F. SPECIFIC LIMITATIONS ON INDEMNIFICATION. In addition to the
other limitations set forth in this Article IV, and notwithstanding anything in
this Agreement to the contrary, the Company shall not be obligated under this
Agreement to make any payment to the Indemnitee for indemnification with respect
to any Proceeding:
1. To the extent that payment is actually made to the
Indemnitee under any insurance policy or is made on behalf of the
Indemnitee by or on behalf of the Company otherwise than pursuant to
this Agreement.
2. If a court in such Proceeding has entered a judgment
or other adjudication which is final and has become nonappealable and
establishes that a claim of the Indemnitee for such indemnification
arose from: (i) a breach by the Indemnitee of the Indemnitee's duty of
loyalty to the Company or its shareholders; (ii) acts or omissions of
the Indemnitee that are not Good Faith Acts or Omissions or which are
the result of active and deliberate dishonesty; (iii) acts or omissions
of the Indemnitee which the Indemnitee had reasonable cause to believe
were unlawful; or (iv) a transaction in which the Indemnitee actually
received an improper personal benefit in money, property or services.

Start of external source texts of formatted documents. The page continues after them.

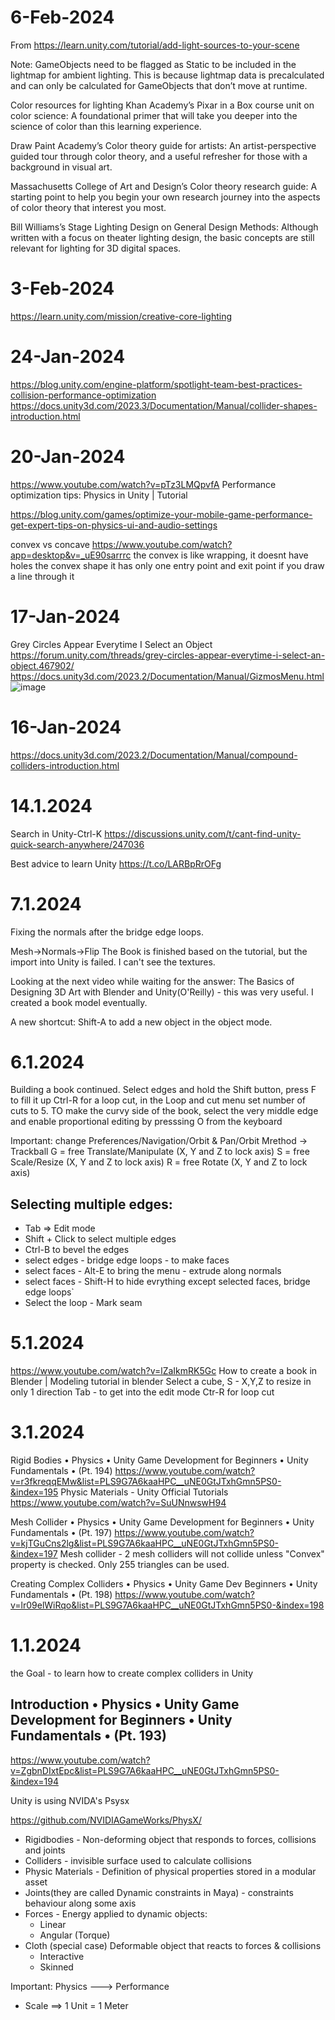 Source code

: # 6-Feb-2024
From https://learn.unity.com/tutorial/add-light-sources-to-your-scene

Note: GameObjects need to be flagged as Static to be included in the lightmap for ambient lighting. This is because lightmap data is precalculated and can only be calculated for GameObjects that don’t move at runtime. 

Color resources for lighting
Khan Academy’s Pixar in a Box course unit on color science: A foundational primer that will take you deeper into the science of color than this learning experience.

Draw Paint Academy’s Color theory guide for artists: An artist-perspective guided tour through color theory, and a useful refresher for those with a background in visual art.

Massachusetts College of Art and Design’s Color theory research guide: A starting point to help you begin your own research journey into the aspects of color theory that interest you most.

Bill Williams’s Stage Lighting Design on General Design Methods: Although written with a focus on theater lighting design, the basic concepts are still relevant for lighting for 3D digital spaces.

# 3-Feb-2024
https://learn.unity.com/mission/creative-core-lighting

# 24-Jan-2024
https://blog.unity.com/engine-platform/spotlight-team-best-practices-collision-performance-optimization
https://docs.unity3d.com/2023.3/Documentation/Manual/collider-shapes-introduction.html

# 20-Jan-2024
https://www.youtube.com/watch?v=pTz3LMQpvfA
Performance optimization tips: Physics in Unity | Tutorial

https://blog.unity.com/games/optimize-your-mobile-game-performance-get-expert-tips-on-physics-ui-and-audio-settings

convex vs concave
https://www.youtube.com/watch?app=desktop&v=_uE90sarrrc
the convex is like wrapping, it doesnt have holes
the convex shape it has only one entry point and exit point if you draw a line through it


# 17-Jan-2024
Grey Circles Appear Everytime I Select an Object
https://forum.unity.com/threads/grey-circles-appear-everytime-i-select-an-object.467902/
https://docs.unity3d.com/2023.2/Documentation/Manual/GizmosMenu.html
![image](https://github.com/wave-rider/LearningUnity/assets/25537219/5d1dc906-993d-4380-9eb5-2fbb3302149b)


# 16-Jan-2024
https://docs.unity3d.com/2023.2/Documentation/Manual/compound-colliders-introduction.html

# 14.1.2024
Search in Unity-Ctrl-K
https://discussions.unity.com/t/cant-find-unity-quick-search-anywhere/247036

Best advice to learn Unity
https://t.co/LARBpRrOFg

# 7.1.2024
Fixing the normals after the bridge edge loops. 

Mesh->Normals->Flip
The Book is finished based on the tutorial, but the import into Unity is failed.
I can't see the textures.

Looking at the next video while waiting for the answer:
The Basics of Designing 3D Art with Blender and Unity(O'Reilly) - this was very useful. I created a book model eventually.

A new shortcut: Shift-A to add a new object in the object mode.

# 6.1.2024
Building a book continued.
Select edges and hold the Shift button, press F to fill it up
Ctrl-R for a loop cut, in the Loop and cut menu set number of cuts to 5.
TO make the curvy side of the book, select the very middle edge and enable proportional editing by presssing O from the 
keyboard

Important: change Preferences/Navigation/Orbit & Pan/Orbit Mrethod -> Trackball
G = free Translate/Manipulate (X, Y and Z to lock axis) S = free Scale/Resize (X, Y and Z to lock axis) R = free Rotate (X, Y and Z to lock axis) 

## Selecting multiple edges:
 - Tab => Edit mode
 - Shift + Click  to select multiple edges
 - Ctrl-B to bevel the edges
 - select edges - bridge edge loops - to make faces 
 - select faces - Alt-E to bring the menu - extrude along normals
 - select faces - Shift-H to hide evrything except selected faces, bridge edge loops`
 - Select the loop - Mark seam

# 5.1.2024
https://www.youtube.com/watch?v=lZaIkmRK5Gc
How to create a book in Blender | Modeling tutorial in blender
Select a cube, S - X,Y,Z to resize in only 1 direction
Tab - to get into the edit mode
Ctr-R for loop cut

# 3.1.2024
Rigid Bodies • Physics • Unity Game Development for Beginners • Unity Fundamentals • (Pt. 194)
https://www.youtube.com/watch?v=r3fkreqqEMw&list=PLS9G7A6kaaHPC__uNE0GtJTxhGmn5PS0-&index=195
Physic Materials - Unity Official Tutorials
https://www.youtube.com/watch?v=SuUNnwswH94

Mesh Collider • Physics • Unity Game Development for Beginners • Unity Fundamentals • (Pt. 197)
https://www.youtube.com/watch?v=kjTGuCns2lg&list=PLS9G7A6kaaHPC__uNE0GtJTxhGmn5PS0-&index=197
Mesh collider - 2 mesh colliders will not collide unless "Convex" property is checked. Only 255 triangles can be used.

Creating Complex Colliders • Physics • Unity Game Dev Beginners • Unity Fundamentals • (Pt. 198)
https://www.youtube.com/watch?v=lr09elWiRqo&list=PLS9G7A6kaaHPC__uNE0GtJTxhGmn5PS0-&index=198


# 1.1.2024
the Goal - to learn how to create complex colliders in Unity

## Introduction • Physics • Unity Game Development for Beginners • Unity Fundamentals • (Pt. 193)
https://www.youtube.com/watch?v=ZgbnDIxtEpc&list=PLS9G7A6kaaHPC__uNE0GtJTxhGmn5PS0-&index=194

Unity is using NVIDA's Psysx

https://github.com/NVIDIAGameWorks/PhysX/

- Rigidbodies - Non-deforming object that responds to forces, collisions and joints
- Colliders - invisible surface used to calculate collisions
- Physic Materials - Definition of physical properties stored in a modular asset
- Joints(they are called Dynamic constraints in Maya) - constraints behaviour along some axis
- Forces - Energy applied to dynamic objects:
  * Linear
  * Angular (Torque)
- Cloth (special case) Deformable object that reacts to forces & collisions
  * Interactive
  * Skinned

Important: Physics ---> Performance
- Scale ==> 1 Unit = 1 Meter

3. If there has been no Change in Control, for
Liabilities in connection with Proceedings settled without the consent
of the Company which consent, however, shall not be unreasonably
withheld.
4. For any loss or liability arising from an alleged
violation of federal or state securities laws unless one or more of the
following conditions are met: (i) there has been a successful
adjudication on the merits of each count involving alleged securities
law violations as to the Indemnitee, (ii) such claims have been
dismissed with prejudice on the merits by a court of competent
jurisdiction as to the Indemnitee; or (iii) a court of competent
jurisdiction approves a settlement of the claims against the Indemnitee
and finds that indemnification of the settlement and the related costs
should be made, and the court considering the request for
indemnification has been advised of the position of the Securities and
Exchange Commission and of the published position of any state
securities regulatory authority in which securities of the Company were
offered or sold as to indemnification for violations of securities
laws.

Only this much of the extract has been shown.